La política española, históricamente acostumbrada a juzgar la realidad bajo el modelo de los bandos y las parroquias, con frecuencia belicosas, se ha instalado de nuevo en una inquietante espiral de polarización entre posiciones extremistas. El cuadro estaba en proceso de configuración desde la irrupción de Podemos en el tablero, pero no ha terminado de cerrarse hasta que hace un mes escaso, el 2D, día de las elecciones andaluzas, una nueva fuerza que es la antítesis, pero también una suerte de gemelo de los antiguos jacobinos, logró convertirse en un actor político relevante, capaz de influir en las instituciones.
Vox, que no se sabe todavía muy bien qué es, pero que recuerda mucho a algunas pesadillas y evoca usos políticos que se creían periclitados, ha llegado para quedarse. Basta analizar los votos que consiguió en buena parte de las circunscripciones de Andalucía, incluyendo barrios humildes y zonas rurales. Están presentes, aunque sea de forma discreta, en casi todas. Igual que sucedió en su momento con Podemos. Vox no es pues el resultado de una fiebre repentina y pasajera. Tampoco es una cruel broma de la historia pretérita, que se repite con máscaras distintas. En los comicios andaluces, donde hemos visto a los politólogos de guardia hacer gráficos a posteriori para argumentar su apriorismo teórico, se ha dicho que el crecimiento --desde la nada-- de esta fuerza de ultraderecha responde básicamente al desafío catalán, un culebrón que hastía a toda España, empezando por los catalanes que no son independentistas.
No es que sea incierto, pero esta obviedad --el nacionalismo siempre alimenta más nacionalismo, igual que una horda produce simplemente más masa-- no explica por completo las razones profundas por las que una parte de la sociedad respalda (no necesariamente en positivo: el castigo también es una poderosa motivación electoral) un proyecto político que replica, a escala ibérica, el ideario del trumpismo: España, first. Vox es más que una hábil operación de marketing basada en el escándalo, que no funcionaría si entre nosotros no existieran, igual que en Estados Unidos, creadores del precedente Trump y también del ridículo concepto de lo políticamente correcto, todo un ejército de ofendiditos profesionales, esa gente de mentalidad infantil que cree que la vida es igual que el algodón de azúcar de una feria.
Tampoco es exacto calificar el fenómeno voxiano, igual que al precedente podemita, con el concepto del populismo. Si tal etiqueta identifica a quienes ofrecen soluciones simples, y por lo general engañosas, a problemas que son complejos podríamos decir sin equivocarnos que todo el arco parlamentario español es manifiestamente populista. En el debate público, la tensión, el enfrentamiento y el postureo brillan mientras se prescinde de cualquier atisbo de razón argumentada. Se persigue la identificación emocional y la gestión interesada de las frustraciones ajenas. Rara vez se intenta convencer al contrario de algo.
Que nuestra política se ha polarizado lo avala la ausencia total de argumentación, sustituida en los discursos políticos por la proclama gruesa. Si el periodismo de declaraciones no es al cabo periodismo, sino un simple registro de voces descontexualizadas, la política basada en las redes sociales, construida a base de impactos, tuits y viralidad máxima, no es estrictamente política, sino un obsceno comercio de pulsiones humanas. En esta espiral están sumidos todos los actores políticos: desde los recién llegados a las marcas tradicionales.

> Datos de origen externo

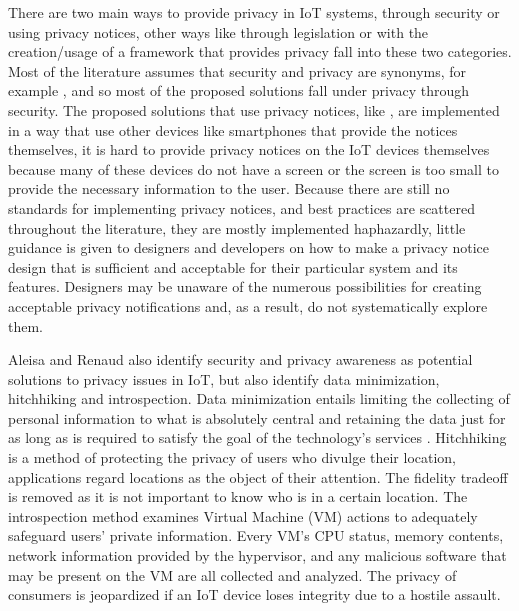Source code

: There are two main ways to provide privacy in IoT systems, through security
or using privacy notices, other ways like through legislation or with the
creation/usage of a framework that provides privacy fall into these two
categories. Most of the literature assumes that security and privacy are
synonyms, for example \cite{opara2022framework, FabianoInternet, SunSecure},
and so most of the proposed solutions fall under privacy through security.
The proposed solutions that use privacy notices, like \cite{FengDesign},
are implemented in a way that use other devices like smartphones that provide
the notices themselves, it is hard to provide privacy notices on the IoT
devices themselves because many of these devices do not have a screen or
the screen is too small to provide the necessary information to the user.
Because there are still no standards for implementing privacy notices, and
best practices are scattered throughout the literature, they are mostly
implemented haphazardly, little guidance is given to designers and developers
on how to make a privacy notice design that is sufficient and acceptable
for their particular system and its features. Designers may be unaware of
the numerous possibilities for creating acceptable privacy notifications
and, as a result, do not systematically explore them.

Aleisa and Renaud \cite{aleisa2016privacy} also identify security and privacy
awareness as potential solutions to privacy issues in IoT, but also identify
data minimization, hitchhiking and introspection. Data minimization entails
limiting the collecting of personal information to what is absolutely central
and retaining the data just for as long as is required to satisfy the goal
of the technology's services \cite{ojDirective281}. Hitchhiking \cite{tang2006putting}
is a method of protecting the privacy of users who divulge their location,
applications regard locations as the object of their attention. The fidelity
tradeoff is removed as it is not important to know who is in a certain
location. The introspection \cite{kang2015protection} method examines Virtual
Machine (VM) actions to adequately safeguard users' private information.
Every VM's CPU status, memory contents, network information provided by the
hypervisor, and any malicious software that may be present on the VM are
all collected and analyzed. The privacy of consumers is jeopardized if
an IoT device loses integrity due to a hostile assault.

Vox representa, más que una resurrección del falangismo imperial, ridículo en una sociedad donde la vulgaridad se considera un gesto de personalidad, algo más descorazonador: la reinvención de un dogmatismo tradicionalista que resume a España por la mezcla chusca de los toros, la caza y el fanatismo católico. Valores que solo representan a una parte muy concreta de la sociedad, pero que pretende ganar espacio en el imaginario compartido. En buena medida, con la ayuda de los partidos tradicionales, donde el relativismo y la endogamia hace tiempo que instauraron un vacío mental donde sólo importa alcanzar el poder, no para qué se utilice.
Los monstruos populistas son los hijos de la desatención de los partidos moderados. La política funciona como un ecosistema social. Vox, igual que Podemos, es un síntoma de un deterioro social donde no hay buenos y malos, sino víctimas y aprovechados. No puede ser la solución de la política española porque no persigue mejorar la sociedad ni garantizar la convivencia, sino aniquilar al contrario, igual que PSOE y PP buscan desde hace décadas su propio interés partidario, no el colectivo. En la España real, en boca de todos, unos para negarla y otros para idealizarla, no piensa --ni cree-- nadie.